Enfin, les précautions rhétoriques qui accompagnent, dans les deux documents publics précités (Rapport CNU-04 2011 et liste des revues de science politique AERES), la mise en avant de certains supports de publication au détriment de tous les autres paraissent bien superflues : à quoi bon énoncer des critères et dresser des listes si elles n’ont pas d’importance ? De facto, les références aux pseudo « comités de relecture » et à telle ou telle liste de revues classées, charrient avec elles, une focalisation irrationnelle sur les publications dans ce format au détriment des livres individuels et collectifs qui ont souvent beaucoup plus d’importance dans la production intellectuelle des sciences humaines.

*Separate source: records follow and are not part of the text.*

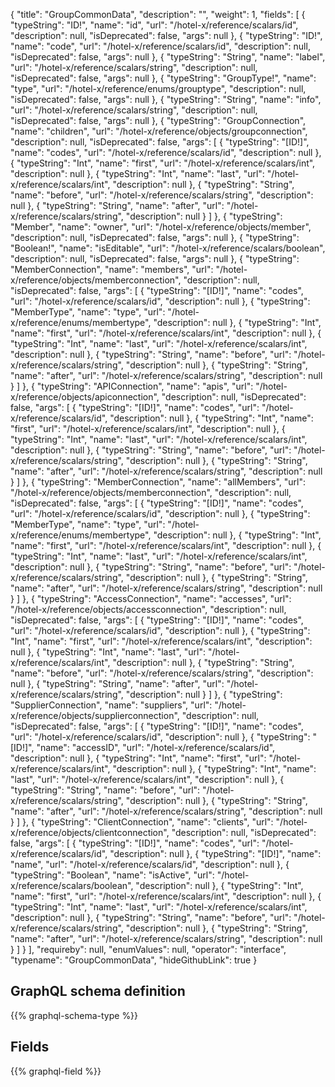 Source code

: {
  "title": "GroupCommonData",
  "description": "",
  "weight": 1,
  "fields": [
    {
      "typeString": "ID!",
      "name": "id",
      "url": "/hotel-x/reference/scalars/id",
      "description": null,
      "isDeprecated": false,
      "args": null
    },
    {
      "typeString": "ID!",
      "name": "code",
      "url": "/hotel-x/reference/scalars/id",
      "description": null,
      "isDeprecated": false,
      "args": null
    },
    {
      "typeString": "String",
      "name": "label",
      "url": "/hotel-x/reference/scalars/string",
      "description": null,
      "isDeprecated": false,
      "args": null
    },
    {
      "typeString": "GroupType!",
      "name": "type",
      "url": "/hotel-x/reference/enums/grouptype",
      "description": null,
      "isDeprecated": false,
      "args": null
    },
    {
      "typeString": "String",
      "name": "info",
      "url": "/hotel-x/reference/scalars/string",
      "description": null,
      "isDeprecated": false,
      "args": null
    },
    {
      "typeString": "GroupConnection",
      "name": "children",
      "url": "/hotel-x/reference/objects/groupconnection",
      "description": null,
      "isDeprecated": false,
      "args": [
        {
          "typeString": "[ID!]",
          "name": "codes",
          "url": "/hotel-x/reference/scalars/id",
          "description": null
        },
        {
          "typeString": "Int",
          "name": "first",
          "url": "/hotel-x/reference/scalars/int",
          "description": null
        },
        {
          "typeString": "Int",
          "name": "last",
          "url": "/hotel-x/reference/scalars/int",
          "description": null
        },
        {
          "typeString": "String",
          "name": "before",
          "url": "/hotel-x/reference/scalars/string",
          "description": null
        },
        {
          "typeString": "String",
          "name": "after",
          "url": "/hotel-x/reference/scalars/string",
          "description": null
        }
      ]
    },
    {
      "typeString": "Member",
      "name": "owner",
      "url": "/hotel-x/reference/objects/member",
      "description": null,
      "isDeprecated": false,
      "args": null
    },
    {
      "typeString": "Boolean!",
      "name": "isEditable",
      "url": "/hotel-x/reference/scalars/boolean",
      "description": null,
      "isDeprecated": false,
      "args": null
    },
    {
      "typeString": "MemberConnection",
      "name": "members",
      "url": "/hotel-x/reference/objects/memberconnection",
      "description": null,
      "isDeprecated": false,
      "args": [
        {
          "typeString": "[ID!]",
          "name": "codes",
          "url": "/hotel-x/reference/scalars/id",
          "description": null
        },
        {
          "typeString": "MemberType",
          "name": "type",
          "url": "/hotel-x/reference/enums/membertype",
          "description": null
        },
        {
          "typeString": "Int",
          "name": "first",
          "url": "/hotel-x/reference/scalars/int",
          "description": null
        },
        {
          "typeString": "Int",
          "name": "last",
          "url": "/hotel-x/reference/scalars/int",
          "description": null
        },
        {
          "typeString": "String",
          "name": "before",
          "url": "/hotel-x/reference/scalars/string",
          "description": null
        },
        {
          "typeString": "String",
          "name": "after",
          "url": "/hotel-x/reference/scalars/string",
          "description": null
        }
      ]
    },
    {
      "typeString": "APIConnection",
      "name": "apis",
      "url": "/hotel-x/reference/objects/apiconnection",
      "description": null,
      "isDeprecated": false,
      "args": [
        {
          "typeString": "[ID!]",
          "name": "codes",
          "url": "/hotel-x/reference/scalars/id",
          "description": null
        },
        {
          "typeString": "Int",
          "name": "first",
          "url": "/hotel-x/reference/scalars/int",
          "description": null
        },
        {
          "typeString": "Int",
          "name": "last",
          "url": "/hotel-x/reference/scalars/int",
          "description": null
        },
        {
          "typeString": "String",
          "name": "before",
          "url": "/hotel-x/reference/scalars/string",
          "description": null
        },
        {
          "typeString": "String",
          "name": "after",
          "url": "/hotel-x/reference/scalars/string",
          "description": null
        }
      ]
    },
    {
      "typeString": "MemberConnection",
      "name": "allMembers",
      "url": "/hotel-x/reference/objects/memberconnection",
      "description": null,
      "isDeprecated": false,
      "args": [
        {
          "typeString": "[ID!]",
          "name": "codes",
          "url": "/hotel-x/reference/scalars/id",
          "description": null
        },
        {
          "typeString": "MemberType",
          "name": "type",
          "url": "/hotel-x/reference/enums/membertype",
          "description": null
        },
        {
          "typeString": "Int",
          "name": "first",
          "url": "/hotel-x/reference/scalars/int",
          "description": null
        },
        {
          "typeString": "Int",
          "name": "last",
          "url": "/hotel-x/reference/scalars/int",
          "description": null
        },
        {
          "typeString": "String",
          "name": "before",
          "url": "/hotel-x/reference/scalars/string",
          "description": null
        },
        {
          "typeString": "String",
          "name": "after",
          "url": "/hotel-x/reference/scalars/string",
          "description": null
        }
      ]
    },
    {
      "typeString": "AccessConnection",
      "name": "accesses",
      "url": "/hotel-x/reference/objects/accessconnection",
      "description": null,
      "isDeprecated": false,
      "args": [
        {
          "typeString": "[ID!]",
          "name": "codes",
          "url": "/hotel-x/reference/scalars/id",
          "description": null
        },
        {
          "typeString": "Int",
          "name": "first",
          "url": "/hotel-x/reference/scalars/int",
          "description": null
        },
        {
          "typeString": "Int",
          "name": "last",
          "url": "/hotel-x/reference/scalars/int",
          "description": null
        },
        {
          "typeString": "String",
          "name": "before",
          "url": "/hotel-x/reference/scalars/string",
          "description": null
        },
        {
          "typeString": "String",
          "name": "after",
          "url": "/hotel-x/reference/scalars/string",
          "description": null
        }
      ]
    },
    {
      "typeString": "SupplierConnection",
      "name": "suppliers",
      "url": "/hotel-x/reference/objects/supplierconnection",
      "description": null,
      "isDeprecated": false,
      "args": [
        {
          "typeString": "[ID!]",
          "name": "codes",
          "url": "/hotel-x/reference/scalars/id",
          "description": null
        },
        {
          "typeString": "[ID!]",
          "name": "accessID",
          "url": "/hotel-x/reference/scalars/id",
          "description": null
        },
        {
          "typeString": "Int",
          "name": "first",
          "url": "/hotel-x/reference/scalars/int",
          "description": null
        },
        {
          "typeString": "Int",
          "name": "last",
          "url": "/hotel-x/reference/scalars/int",
          "description": null
        },
        {
          "typeString": "String",
          "name": "before",
          "url": "/hotel-x/reference/scalars/string",
          "description": null
        },
        {
          "typeString": "String",
          "name": "after",
          "url": "/hotel-x/reference/scalars/string",
          "description": null
        }
      ]
    },
    {
      "typeString": "ClientConnection",
      "name": "clients",
      "url": "/hotel-x/reference/objects/clientconnection",
      "description": null,
      "isDeprecated": false,
      "args": [
        {
          "typeString": "[ID!]",
          "name": "codes",
          "url": "/hotel-x/reference/scalars/id",
          "description": null
        },
        {
          "typeString": "[ID!]",
          "name": "name",
          "url": "/hotel-x/reference/scalars/id",
          "description": null
        },
        {
          "typeString": "Boolean",
          "name": "isActive",
          "url": "/hotel-x/reference/scalars/boolean",
          "description": null
        },
        {
          "typeString": "Int",
          "name": "first",
          "url": "/hotel-x/reference/scalars/int",
          "description": null
        },
        {
          "typeString": "Int",
          "name": "last",
          "url": "/hotel-x/reference/scalars/int",
          "description": null
        },
        {
          "typeString": "String",
          "name": "before",
          "url": "/hotel-x/reference/scalars/string",
          "description": null
        },
        {
          "typeString": "String",
          "name": "after",
          "url": "/hotel-x/reference/scalars/string",
          "description": null
        }
      ]
    }
  ],
  "requireby": null,
  "enumValues": null,
  "operator": "interface",
  "typename": "GroupCommonData",
  "hideGithubLink": true
}
## GraphQL schema definition

{{% graphql-schema-type %}}

## Fields

{{% graphql-field %}}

Pour ces motifs nous demandons à tous les membres du CNU de n’évaluer les travaux scientifiques que sur la base de leurs contenus scientifiques et non de quelques aspects extérieurs et apparents des supports de publication.


93 signataires (au 13.02.2012 - 21h)


Professeurs et Maîtres de Conférences des Universités, Directeurs et Chargés de recherche au CNRS, relevant de la section 04 (science politique) du Conseil National des Universités, qui souhaitent signer cette lettre peuvent le faire en envoyant leurs signatures à : contact.lettre04@shesp.lautre.net.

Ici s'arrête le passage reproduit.